Supplied records section start

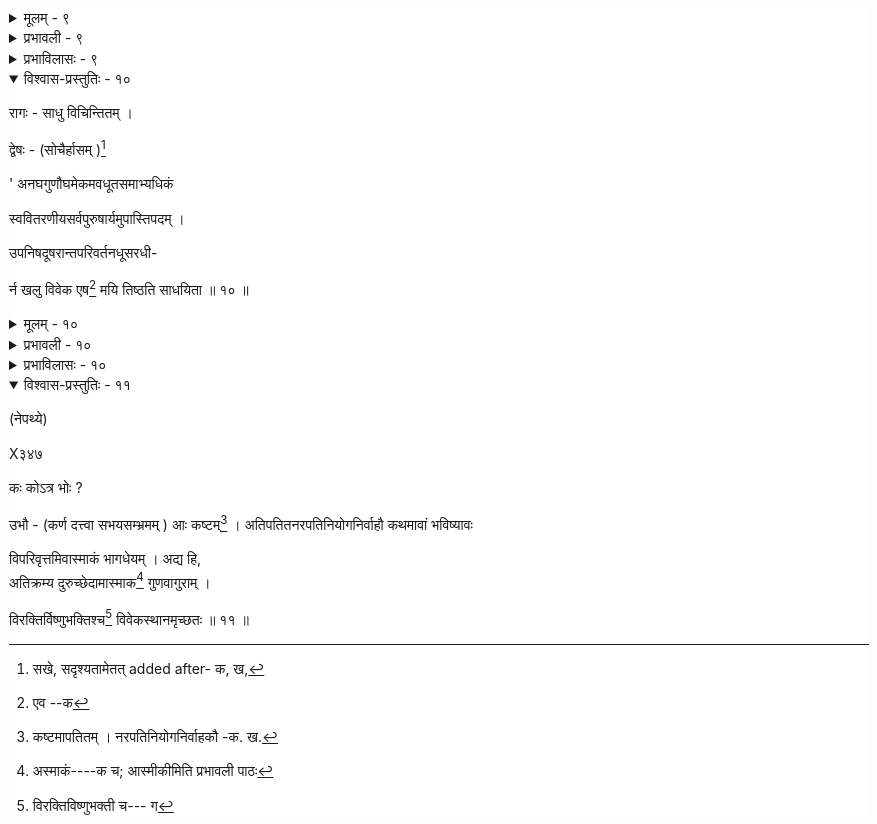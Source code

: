 </details>

<details><summary>मूलम् - ९</summary></details>


<details><summary>प्रभावली - ९</summary></details>


<details><summary>प्रभाविलासः - ९</summary></details>

<details open><summary>विश्वास-प्रस्तुतिः - १०</summary>

रागः - साधु विचिन्तितम् । 

द्वेषः - (सोचैर्हासम् )[^31] 

[^31]:
      सखे, सदृश्यतामेतत् added after- क, ख,


' अनघगुणौघमेकमवधूतसमाभ्यधिकं 

स्ववितरणीयसर्वपुरुषार्यमुपास्तिपदम् । 

उपनिषदूषरान्तपरिवर्तनधूसरधी- 

र्न खलु विवेक एष[^32] मयि तिष्ठति साधयिता ॥ १० ॥

[^32]:
     एव --क

</details>

<details><summary>मूलम् - १०</summary></details>


<details><summary>प्रभावली - १०</summary></details>


<details><summary>प्रभाविलासः - १०</summary></details>

<details open><summary>विश्वास-प्रस्तुतिः - ११</summary>

(नेपथ्ये) 

X३४७ 

कः कोऽत्र भोः ? 

उभौ - (कर्ण दत्त्वा सभयसम्भ्रमम् ) आः कष्टम्[^33] । अतिपतितनरपतिनियोगनिर्वाहौ कथमावां भविष्यावः 

[^33]:
     कष्टमापतितम् । नरपतिनियोगनिर्वाहकौ -क. ख.


विपरिवृत्तमिवास्माकं भागधेयम् । अद्य हि,  
अतिक्रम्य दुरुच्छेदामास्माक[^34] गुणवागुराम् । 

[^34]:
     अस्माकं----क च; आस्मीकीमिति प्रभावली पाठः


विरक्तिर्विष्णुभक्तिश्च[^35] विवेकस्थानमृच्छतः ॥ ११ ॥

[^35]:
     विरक्तिविष्णुभक्ती च--- ग


[^39]: मान्मथ ----घ, छ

Supplied records section end

What is needed is every entry above, repeated exactly, with the pictures dropped.

Source code

: </details>

<details><summary>मूलम् - ९</summary></details>


<details><summary>प्रभावली - ९</summary></details>


<details><summary>प्रभाविलासः - ९</summary></details>

<details open><summary>विश्वास-प्रस्तुतिः - १०</summary>

रागः - साधु विचिन्तितम् । 

द्वेषः - (सोचैर्हासम् )[^31] 

[^31]:
      सखे, सदृश्यतामेतत् added after- क, ख,


' अनघगुणौघमेकमवधूतसमाभ्यधिकं 

स्ववितरणीयसर्वपुरुषार्यमुपास्तिपदम् । 

उपनिषदूषरान्तपरिवर्तनधूसरधी- 

र्न खलु विवेक एष[^32] मयि तिष्ठति साधयिता ॥ १० ॥

[^32]:
     एव --क

</details>

<details><summary>मूलम् - १०</summary></details>


<details><summary>प्रभावली - १०</summary></details>


<details><summary>प्रभाविलासः - १०</summary></details>

<details open><summary>विश्वास-प्रस्तुतिः - ११</summary>

(नेपथ्ये) 

X३४७ 

कः कोऽत्र भोः ? 

उभौ - (कर्ण दत्त्वा सभयसम्भ्रमम् ) आः कष्टम्[^33] । अतिपतितनरपतिनियोगनिर्वाहौ कथमावां भविष्यावः 

[^33]:
     कष्टमापतितम् । नरपतिनियोगनिर्वाहकौ -क. ख.


विपरिवृत्तमिवास्माकं भागधेयम् । अद्य हि,  
अतिक्रम्य दुरुच्छेदामास्माक[^34] गुणवागुराम् । 

[^34]:
     अस्माकं----क च; आस्मीकीमिति प्रभावली पाठः


विरक्तिर्विष्णुभक्तिश्च[^35] विवेकस्थानमृच्छतः ॥ ११ ॥

[^35]:
     विरक्तिविष्णुभक्ती च--- ग


[^39]: मान्मथ ----घ, छ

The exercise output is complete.